Changes in antibodies and RNA shedding during early SARS-CoV-2 infection

As the COVID-19 pandemic and its far-reaching implications continue to unfold globally and disrupt our normal way of life, scientists and researchers are racing to find an appropriate vaccine or therapeutic drug. This process involves understanding how the virus interacts with the host cell, the dynamics of the host immune response, and the eventual outcome.

One key area that provides vital data on tracking the infection is serology or antibody measurement. Population-based serology can help tell how the virus is spreading, the overall attack rate, and the prevalence of serological conversion. This, in turn, will elucidate how far along each community is towards the goal of herd immunity.

SARS-CoV-2 virus binding to ACE2 receptors on a human cell, the initial stage of COVID-19 infection. Illustration Credit: Kateryna Kon / Shutterstock
SARS-CoV-2 virus binding to ACE2 receptors on a human cell, the initial stage of COVID-19 infection. Illustration Credit: Kateryna Kon / Shutterstock

Such data is also valuable in modeling viral spread, which in turn is key to developing sensible policies to limit viral transmission and to revive economies simultaneously.

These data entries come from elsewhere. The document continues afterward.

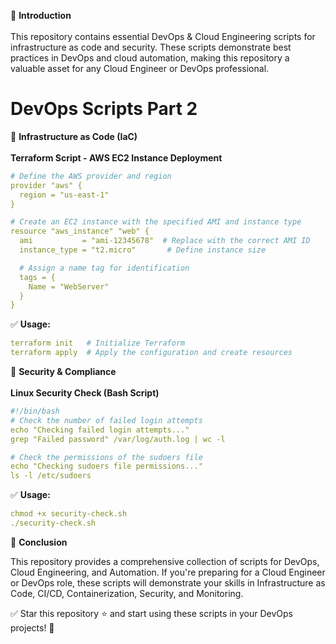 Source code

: 📌 **Introduction**
<br><br>
This repository contains essential DevOps & Cloud Engineering scripts for infrastructure as code and security. These scripts demonstrate best practices in DevOps and cloud automation, making this repository a valuable asset for any Cloud Engineer or DevOps professional.
# DevOps Scripts Part 2
🔹 **Infrastructure as Code (IaC)**
<br><br>
**Terraform Script - AWS EC2 Instance Deployment**
```yaml
# Define the AWS provider and region
provider "aws" {
  region = "us-east-1"
}

# Create an EC2 instance with the specified AMI and instance type
resource "aws_instance" "web" {
  ami           = "ami-12345678"  # Replace with the correct AMI ID
  instance_type = "t2.micro"       # Define instance size

  # Assign a name tag for identification
  tags = {
    Name = "WebServer"
  }
}
```
✅ **Usage:**
```yaml
terraform init   # Initialize Terraform
terraform apply  # Apply the configuration and create resources
```
🔹 **Security & Compliance**
<br><br>
**Linux Security Check (Bash Script)**
```yaml
#!/bin/bash
# Check the number of failed login attempts
echo "Checking failed login attempts..."
grep "Failed password" /var/log/auth.log | wc -l

# Check the permissions of the sudoers file
echo "Checking sudoers file permissions..."
ls -l /etc/sudoers
```
✅ **Usage:**
```yaml
chmod +x security-check.sh
./security-check.sh
```
🎯 **Conclusion**

This repository provides a comprehensive collection of scripts for DevOps, Cloud Engineering, and Automation. If you're preparing for a Cloud Engineer or DevOps role, these scripts will demonstrate your skills in Infrastructure as Code, CI/CD, Containerization, Security, and Monitoring.

✅ Star this repository ⭐ and start using these scripts in your DevOps projects! 🚀

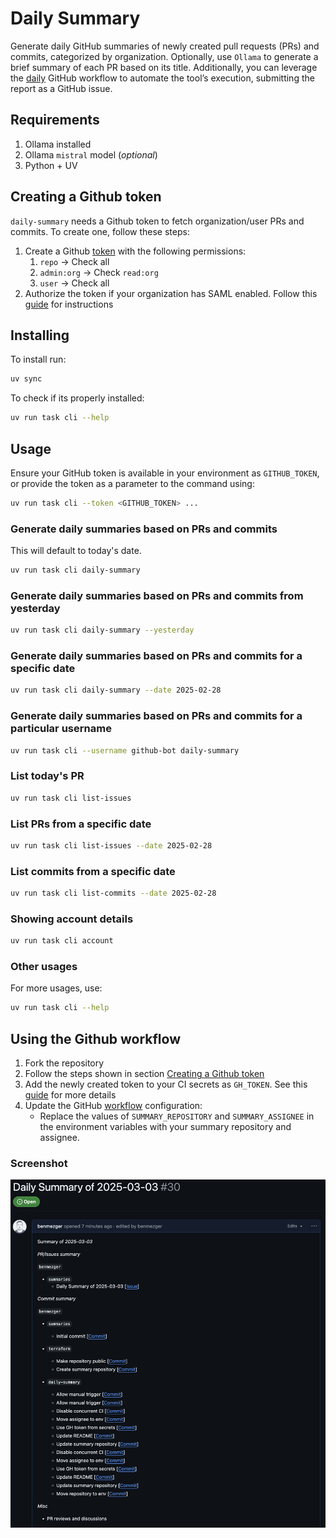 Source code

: # Daily Summary

Generate daily GitHub summaries of newly created pull requests (PRs) and
commits, categorized by organization. Optionally, use `Ollama` to generate a brief
summary of each PR based on its title. Additionally, you can leverage the
[daily](./.github/workflows/daily.yaml) GitHub workflow to automate the tool’s
execution, submitting the report as a GitHub issue.

## Requirements
1. Ollama installed
2. Ollama `mistral` model (_optional_)
3. Python + UV

## Creating a Github token

`daily-summary` needs a Github token to fetch organization/user PRs and
commits. To create one, follow these steps:

1. Create a Github [token](https://github.com/settings/tokens/new) with the
   following permissions:
    1. `repo` -> Check all
    2. `admin:org` -> Check `read:org`
    3. `user` -> Check all
2. Authorize the token if your organization has SAML enabled. Follow this
   [guide](https://docs.github.com/en/enterprise-cloud@latest/authentication/authenticating-with-saml-single-sign-on/authorizing-a-personal-access-token-for-use-with-saml-single-sign-on) for instructions

## Installing

To install run:

``` sh
uv sync
```

To check if its properly installed:

``` sh
uv run task cli --help
```

## Usage

Ensure your GitHub token is available in your environment as `GITHUB_TOKEN`, or
provide the token as a parameter to the command using:

``` sh
uv run task cli --token <GITHUB_TOKEN> ...
```

### Generate daily summaries based on PRs and commits
This will default to today's date.

``` sh
uv run task cli daily-summary
```

### Generate daily summaries based on PRs and commits from yesterday

``` sh
uv run task cli daily-summary --yesterday
```

### Generate daily summaries based on PRs and commits for a specific date

``` sh
uv run task cli daily-summary --date 2025-02-28
```

### Generate daily summaries based on PRs and commits for a particular username

``` sh
uv run task cli --username github-bot daily-summary
```

### List today's PR

``` sh
uv run task cli list-issues
```

### List PRs from a specific date

``` sh
uv run task cli list-issues --date 2025-02-28
```

### List commits from a specific date

``` sh
uv run task cli list-commits --date 2025-02-28
```

### Showing account details

``` sh
uv run task cli account
```

### Other usages
For more usages, use:

``` sh
uv run task cli --help
```


## Using the Github workflow

1. Fork the repository
2. Follow the steps shown in section [Creating a Github token](#creating-a-github-token)
3. Add the newly created token to your CI secrets as `GH_TOKEN`. See this
   [guide](https://docs.github.com/en/actions/security-for-github-actions/security-guides/using-secrets-in-github-actions#creating-secrets-for-a-repository)
   for more details
4. Update the GitHub [workflow](./.github/workflows/daily.yaml) configuration:
    * Replace the values of `SUMMARY_REPOSITORY` and `SUMMARY_ASSIGNEE` in the
      environment variables with your summary repository and assignee.

### Screenshot
![Example of a Github issue created](issue.png)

Individual antibody testing can reveal unsuspected past exposure, which could show the presence of the virus in a community much earlier than suspected based on current measures. Moreover, when combined with polymerase chain reaction (PCR) testing, it can significantly enhance the ability to detect both present and past infections. This is all the more important in that viral RNA shedding, which is necessary for PCR testing, occurs during a brief window of infectivity, and because of the differences in PCR sensitivity with the severity of the infection and type of biospecimen.

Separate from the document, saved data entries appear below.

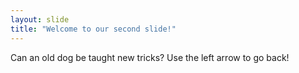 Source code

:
 ```yaml
---
layout: slide
title: "Welcome to our second slide!"
---
```

Can an old dog be taught new tricks?
Use the left arrow to go back!
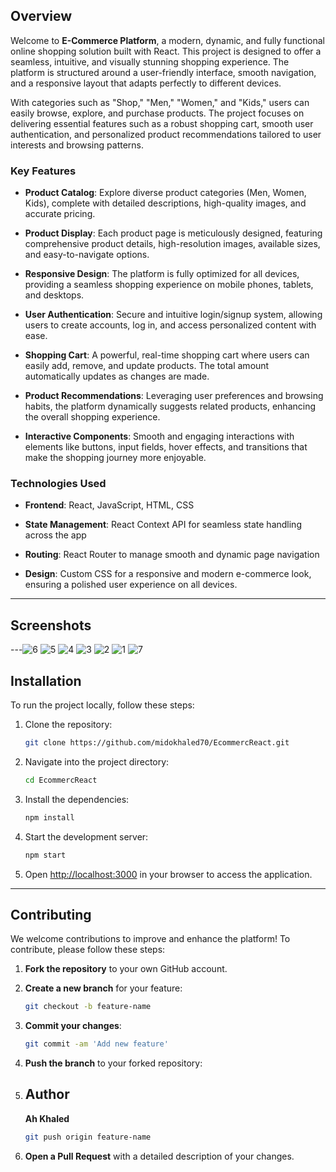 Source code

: 

##  Overview

Welcome to **E-Commerce Platform**, a modern, dynamic, and fully functional online shopping solution built with React. This project is designed to offer a seamless, intuitive, and visually stunning shopping experience. The platform is structured around a user-friendly interface, smooth navigation, and a responsive layout that adapts perfectly to different devices.

With categories such as "Shop," "Men," "Women," and "Kids," users can easily browse, explore, and purchase products. The project focuses on delivering essential features such as a robust shopping cart, smooth user authentication, and personalized product recommendations tailored to user interests and browsing patterns.

### Key Features

- **Product Catalog**: Explore diverse product categories (Men, Women, Kids), complete with detailed descriptions, high-quality images, and accurate pricing.
  
- **Product Display**: Each product page is meticulously designed, featuring comprehensive product details, high-resolution images, available sizes, and easy-to-navigate options.
  
- **Responsive Design**: The platform is fully optimized for all devices, providing a seamless shopping experience on mobile phones, tablets, and desktops.
  
- **User Authentication**: Secure and intuitive login/signup system, allowing users to create accounts, log in, and access personalized content with ease.
  
- **Shopping Cart**: A powerful, real-time shopping cart where users can easily add, remove, and update products. The total amount automatically updates as changes are made.
  
- **Product Recommendations**: Leveraging user preferences and browsing habits, the platform dynamically suggests related products, enhancing the overall shopping experience.
  
- **Interactive Components**: Smooth and engaging interactions with elements like buttons, input fields, hover effects, and transitions that make the shopping journey more enjoyable.

### Technologies Used

- **Frontend**: React, JavaScript, HTML, CSS
  
- **State Management**: React Context API for seamless state handling across the app
  
- **Routing**: React Router to manage smooth and dynamic page navigation
  
- **Design**: Custom CSS for a responsive and modern e-commerce look, ensuring a polished user experience on all devices.

---
## Screenshots
---![6](https://github.com/user-attachments/assets/ff764761-c4ba-4485-9b96-1648144ccd9b)
![5](https://github.com/user-attachments/assets/4aab61db-2e6d-4798-ab40-fd4981c889b5)
![4](https://github.com/user-attachments/assets/0f514d5c-d955-4de7-a7a3-0f78ef28b211)
![3](https://github.com/user-attachments/assets/bbd25274-4332-45d6-9c9c-bb14c2f37a51)
![2](https://github.com/user-attachments/assets/856ba7bd-0ea8-40a4-8850-70067457c8ed)
![1](https://github.com/user-attachments/assets/395e177c-884f-4cd6-9851-ffd61808f713)
![7](https://github.com/user-attachments/assets/3b5cfd82-0cfc-4ac0-a6f7-cbd63ab66feb)

## Installation

To run the project locally, follow these steps:

1. Clone the repository:

    ```bash
    git clone https://github.com/midokhaled70/EcommercReact.git
    ```

2. Navigate into the project directory:

    ```bash
    cd EcommercReact
    ```

3. Install the dependencies:

    ```bash
    npm install
    ```

4. Start the development server:

    ```bash
    npm start
    ```

5. Open [http://localhost:3000](http://localhost:3000) in your browser to access the application.

---

## Contributing

We welcome contributions to improve and enhance the platform! To contribute, please follow these steps:

1. **Fork the repository** to your own GitHub account.
2. **Create a new branch** for your feature:

    ```bash
    git checkout -b feature-name
    ```

3. **Commit your changes**:

    ```bash
    git commit -am 'Add new feature'
    ```

4. **Push the branch** to your forked repository:

5. ## **Author**
   **Ah Khaled**

    ```bash
    git push origin feature-name
    ```

7. **Open a Pull Request** with a detailed description of your changes.

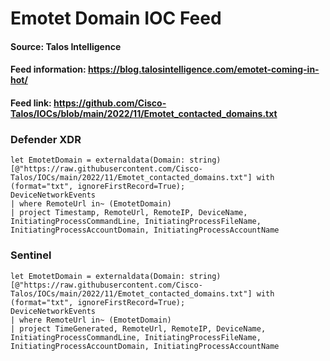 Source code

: # Emotet Domain IOC Feed

#### Source: Talos Intelligence
#### Feed information: https://blog.talosintelligence.com/emotet-coming-in-hot/
#### Feed link: https://github.com/Cisco-Talos/IOCs/blob/main/2022/11/Emotet_contacted_domains.txt

### Defender XDR
```
let EmotetDomain = externaldata(Domain: string)[@"https://raw.githubusercontent.com/Cisco-Talos/IOCs/main/2022/11/Emotet_contacted_domains.txt"] with (format="txt", ignoreFirstRecord=True);
DeviceNetworkEvents
| where RemoteUrl in~ (EmotetDomain)
| project Timestamp, RemoteUrl, RemoteIP, DeviceName, InitiatingProcessCommandLine, InitiatingProcessFileName, InitiatingProcessAccountDomain, InitiatingProcessAccountName
```


### Sentinel
```
let EmotetDomain = externaldata(Domain: string)[@"https://raw.githubusercontent.com/Cisco-Talos/IOCs/main/2022/11/Emotet_contacted_domains.txt"] with (format="txt", ignoreFirstRecord=True);
DeviceNetworkEvents
| where RemoteUrl in~ (EmotetDomain)
| project TimeGenerated, RemoteUrl, RemoteIP, DeviceName, InitiatingProcessCommandLine, InitiatingProcessFileName, InitiatingProcessAccountDomain, InitiatingProcessAccountName
```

Since antibody production follows a standard pattern, such as IgM in the acute phase and IgG in the later phase, serology may help to detect the time of infection at least approximately. If neutralizing antibodies are found, they may signal immunity to reinfection.

However, all these serologic applications depend on knowing the pattern of seroconversion over time, the timeline, the first day on which antibodies become detectable, how the different antibodies wax and wane, and duration of antibody response (or antibody decay – the time after which antibodies are no longer detectable).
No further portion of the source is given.